Wildlife experts and volunteers in the Florida Keys were racing against time on Friday to save pilot whales that became stranded in shallow waters.
Image:
Staff members and volunteers from the Marine Mammal Conservancy care for four pilot whales, Friday in a temporary sea pen at Cudjoe Key, Fla.  Bob Care / Florida Keys News Bureau via AP
/ Source: Reuters

Wildlife experts and volunteers in the Florida Keys have rescued eight pilot whales stranded in shallow waters and are using boats and a helicopter to locate more of the animals, officials said on Friday.

At least 11 from the group had died after the marine mammals became stranded late on Thursday in shallows and on flats in the waters off Cudjoe Key, a labyrinth of mangrove-fringed islets in the Lower Florida Keys.

More than 100 people, including Florida Fish and Wildlife Conservation Commission officials and volunteers, backed by a flotilla of small boats and a Coast Guard helicopter, were scouring the area looking for more of the beached whales.

"Every hour is critical," Karrie Carnes, a National Oceanic and Atmospheric Administration (NOAA) spokeswoman who was at the scene, told Reuters.

Mass strandings of pilot whales, a smaller whale species that has a bulbous forehead and can grow to between 12 to 18 feet in length, are quite common across the world, from New Zealand to Senegal.

The sleek black animals somehow become disoriented and run aground in shallows.

"Time is of the essence because every hour that passes these animals are ... exposed to sunlight, to the heat, they may not be eating ... so for those that are alive it is vital that we find them as soon as possible," Carnes said by phone.

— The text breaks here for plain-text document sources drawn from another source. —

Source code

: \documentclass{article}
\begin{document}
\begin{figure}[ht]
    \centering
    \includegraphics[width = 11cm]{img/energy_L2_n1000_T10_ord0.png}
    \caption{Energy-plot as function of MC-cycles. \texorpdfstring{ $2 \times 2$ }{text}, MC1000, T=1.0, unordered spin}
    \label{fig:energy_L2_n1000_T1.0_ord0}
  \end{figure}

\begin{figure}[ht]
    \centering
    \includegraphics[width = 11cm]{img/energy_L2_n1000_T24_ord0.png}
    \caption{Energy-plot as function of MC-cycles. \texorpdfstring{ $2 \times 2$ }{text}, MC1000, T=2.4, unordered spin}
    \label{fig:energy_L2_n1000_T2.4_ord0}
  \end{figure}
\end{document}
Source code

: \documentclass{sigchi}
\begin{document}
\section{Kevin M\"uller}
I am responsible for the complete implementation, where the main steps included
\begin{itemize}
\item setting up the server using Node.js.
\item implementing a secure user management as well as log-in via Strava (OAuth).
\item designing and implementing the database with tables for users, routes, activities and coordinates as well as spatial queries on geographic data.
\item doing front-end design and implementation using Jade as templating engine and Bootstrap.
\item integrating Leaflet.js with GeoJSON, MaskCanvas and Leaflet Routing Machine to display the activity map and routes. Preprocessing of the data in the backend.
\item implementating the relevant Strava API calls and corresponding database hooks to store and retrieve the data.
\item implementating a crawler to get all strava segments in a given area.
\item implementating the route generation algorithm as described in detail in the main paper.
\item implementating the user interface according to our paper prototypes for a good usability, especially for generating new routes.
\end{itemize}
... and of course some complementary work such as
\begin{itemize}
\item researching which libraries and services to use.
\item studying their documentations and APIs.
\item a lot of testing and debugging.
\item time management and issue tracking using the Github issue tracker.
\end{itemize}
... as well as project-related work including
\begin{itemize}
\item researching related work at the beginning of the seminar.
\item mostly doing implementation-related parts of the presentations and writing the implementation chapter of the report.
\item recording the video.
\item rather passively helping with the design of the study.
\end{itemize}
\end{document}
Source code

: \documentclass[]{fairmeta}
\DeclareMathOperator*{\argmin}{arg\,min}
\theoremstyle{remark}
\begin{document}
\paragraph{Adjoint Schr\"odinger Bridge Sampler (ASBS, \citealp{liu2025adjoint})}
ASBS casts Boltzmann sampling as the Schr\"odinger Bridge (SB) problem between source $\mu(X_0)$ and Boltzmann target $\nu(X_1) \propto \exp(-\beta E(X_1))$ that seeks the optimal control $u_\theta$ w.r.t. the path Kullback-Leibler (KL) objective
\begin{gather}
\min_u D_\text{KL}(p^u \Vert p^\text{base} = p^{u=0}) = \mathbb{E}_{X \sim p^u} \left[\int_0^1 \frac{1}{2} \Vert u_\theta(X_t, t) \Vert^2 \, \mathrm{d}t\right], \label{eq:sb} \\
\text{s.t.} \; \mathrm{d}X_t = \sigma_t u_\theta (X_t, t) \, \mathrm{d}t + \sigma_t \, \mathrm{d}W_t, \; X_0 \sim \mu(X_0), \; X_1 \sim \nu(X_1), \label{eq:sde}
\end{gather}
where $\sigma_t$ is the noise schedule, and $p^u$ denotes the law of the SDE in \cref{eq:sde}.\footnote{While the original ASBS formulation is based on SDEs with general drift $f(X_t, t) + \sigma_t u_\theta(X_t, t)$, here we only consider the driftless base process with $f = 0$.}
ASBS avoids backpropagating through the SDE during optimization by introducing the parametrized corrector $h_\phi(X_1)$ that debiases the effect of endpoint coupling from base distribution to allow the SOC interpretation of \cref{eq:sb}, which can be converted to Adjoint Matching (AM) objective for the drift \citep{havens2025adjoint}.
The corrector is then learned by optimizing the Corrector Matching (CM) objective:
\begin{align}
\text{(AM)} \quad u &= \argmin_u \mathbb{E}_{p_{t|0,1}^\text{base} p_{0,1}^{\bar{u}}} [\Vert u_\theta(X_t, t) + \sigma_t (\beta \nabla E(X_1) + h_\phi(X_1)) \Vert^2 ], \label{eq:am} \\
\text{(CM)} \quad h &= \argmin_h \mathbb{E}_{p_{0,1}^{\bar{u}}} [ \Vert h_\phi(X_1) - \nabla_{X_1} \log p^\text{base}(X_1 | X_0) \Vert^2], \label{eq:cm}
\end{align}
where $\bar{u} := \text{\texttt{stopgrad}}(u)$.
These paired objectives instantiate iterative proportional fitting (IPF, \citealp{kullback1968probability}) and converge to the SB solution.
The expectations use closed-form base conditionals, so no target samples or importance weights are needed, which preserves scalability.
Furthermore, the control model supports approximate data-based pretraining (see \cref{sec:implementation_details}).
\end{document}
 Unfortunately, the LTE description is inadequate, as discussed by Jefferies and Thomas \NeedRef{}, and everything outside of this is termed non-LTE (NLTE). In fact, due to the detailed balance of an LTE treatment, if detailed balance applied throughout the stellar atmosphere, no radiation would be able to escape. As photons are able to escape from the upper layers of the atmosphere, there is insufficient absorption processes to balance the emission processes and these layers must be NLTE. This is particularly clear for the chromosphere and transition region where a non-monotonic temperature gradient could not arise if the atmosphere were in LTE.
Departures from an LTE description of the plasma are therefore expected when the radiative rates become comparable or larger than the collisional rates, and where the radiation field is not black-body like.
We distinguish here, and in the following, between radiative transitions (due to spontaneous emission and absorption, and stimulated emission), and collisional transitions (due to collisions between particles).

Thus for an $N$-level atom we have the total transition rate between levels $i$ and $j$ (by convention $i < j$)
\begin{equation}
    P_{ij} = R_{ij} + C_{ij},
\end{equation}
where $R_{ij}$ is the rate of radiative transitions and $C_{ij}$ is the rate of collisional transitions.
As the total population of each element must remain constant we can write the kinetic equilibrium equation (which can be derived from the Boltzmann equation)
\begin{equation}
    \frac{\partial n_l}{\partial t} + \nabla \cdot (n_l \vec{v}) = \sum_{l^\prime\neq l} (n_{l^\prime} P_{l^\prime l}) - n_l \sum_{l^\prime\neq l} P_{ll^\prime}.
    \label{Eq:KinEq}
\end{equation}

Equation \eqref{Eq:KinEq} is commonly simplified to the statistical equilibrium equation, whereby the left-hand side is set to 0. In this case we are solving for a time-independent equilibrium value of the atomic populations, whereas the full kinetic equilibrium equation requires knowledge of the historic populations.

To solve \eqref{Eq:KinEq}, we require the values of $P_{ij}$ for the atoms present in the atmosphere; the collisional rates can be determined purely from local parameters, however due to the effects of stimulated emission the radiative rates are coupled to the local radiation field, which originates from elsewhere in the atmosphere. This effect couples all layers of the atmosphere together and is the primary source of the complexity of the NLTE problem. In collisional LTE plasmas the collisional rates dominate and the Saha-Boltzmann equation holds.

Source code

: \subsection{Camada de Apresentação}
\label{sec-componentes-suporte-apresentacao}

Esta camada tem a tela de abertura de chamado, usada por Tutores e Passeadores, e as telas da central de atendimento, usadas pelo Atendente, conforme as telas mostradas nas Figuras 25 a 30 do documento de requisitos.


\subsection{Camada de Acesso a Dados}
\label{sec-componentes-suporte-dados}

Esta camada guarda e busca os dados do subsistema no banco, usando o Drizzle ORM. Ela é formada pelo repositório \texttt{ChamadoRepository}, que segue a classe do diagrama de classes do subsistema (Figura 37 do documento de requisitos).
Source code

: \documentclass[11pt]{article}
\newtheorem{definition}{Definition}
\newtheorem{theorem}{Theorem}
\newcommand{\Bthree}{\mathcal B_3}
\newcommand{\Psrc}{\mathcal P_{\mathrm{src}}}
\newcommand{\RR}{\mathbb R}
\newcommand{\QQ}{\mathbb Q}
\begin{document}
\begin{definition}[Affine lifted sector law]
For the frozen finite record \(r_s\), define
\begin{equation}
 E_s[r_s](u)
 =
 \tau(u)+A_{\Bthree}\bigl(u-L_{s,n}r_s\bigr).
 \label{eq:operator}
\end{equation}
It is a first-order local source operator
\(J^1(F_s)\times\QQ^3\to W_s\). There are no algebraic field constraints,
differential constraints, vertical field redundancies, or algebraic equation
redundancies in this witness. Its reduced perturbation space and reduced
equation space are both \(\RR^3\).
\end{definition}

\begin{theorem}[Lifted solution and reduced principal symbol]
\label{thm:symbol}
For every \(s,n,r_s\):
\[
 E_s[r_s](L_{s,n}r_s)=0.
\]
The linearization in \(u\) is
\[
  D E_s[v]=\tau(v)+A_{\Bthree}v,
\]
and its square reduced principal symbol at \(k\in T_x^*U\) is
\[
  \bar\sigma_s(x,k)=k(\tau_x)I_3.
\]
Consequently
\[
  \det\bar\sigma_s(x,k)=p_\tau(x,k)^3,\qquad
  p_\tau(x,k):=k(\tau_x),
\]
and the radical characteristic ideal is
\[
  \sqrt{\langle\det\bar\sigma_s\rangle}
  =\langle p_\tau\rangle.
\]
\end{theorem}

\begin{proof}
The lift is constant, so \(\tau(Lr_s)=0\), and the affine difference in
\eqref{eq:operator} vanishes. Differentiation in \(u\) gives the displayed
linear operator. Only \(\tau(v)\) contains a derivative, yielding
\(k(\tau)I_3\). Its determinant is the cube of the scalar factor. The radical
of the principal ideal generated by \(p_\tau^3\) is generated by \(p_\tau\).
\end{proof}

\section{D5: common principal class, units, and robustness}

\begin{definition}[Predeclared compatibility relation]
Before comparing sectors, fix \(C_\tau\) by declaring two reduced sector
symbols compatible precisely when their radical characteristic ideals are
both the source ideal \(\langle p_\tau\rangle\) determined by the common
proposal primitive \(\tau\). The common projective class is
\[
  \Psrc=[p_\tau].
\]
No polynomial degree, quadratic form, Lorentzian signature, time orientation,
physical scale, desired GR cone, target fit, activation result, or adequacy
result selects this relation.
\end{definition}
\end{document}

The rescued whales, including one calf, had been transported to a floating protective sea pen where they were being cared for by vets and rehydrated.

"It's complicated. We're looking at an area of about 10-12 miles... this isn't a concentrated, on-the-beach kind of stranding," Carnes said.

"Even though some of these areas are quite shallow, it's still an open ocean," Carnes added, saying the Coast Guard helicopter would help to pinpoint more of the stranded whales.

The last such event in the Florida Keys, a "hot spot" for marine mammal strandings, occurred in 2003, when 28 pilot whales were beached.

Carnes said the goal of the rescue, which also involved members of the non-profit Marine Mammal Conservancy, was to get as many of the whales as possible into the protective sea pen.

This structure, formed by boom and skirting, shields the animals and their helpers against sharks and the elements while they can be checked by vets, rehydrated and fed.

"It's very important that these animals are kept wet and comfortable, they have towels and wet sheets that are over them," she added.

Carnes, based at NOAA's Florida Keys National Marine Sanctuary, said a variety of factors could cause such mass whale strandings: sickness, injuries, harmful algae blooms or disorientation resulting from manmade elements such as sonars.

In some past mass strandings around the world, experts have speculated the animals may have become disoriented by offshore seismic and sonar exploration by international oil companies, or even by the sonar systems of submarines patrolling or involved in military exercises.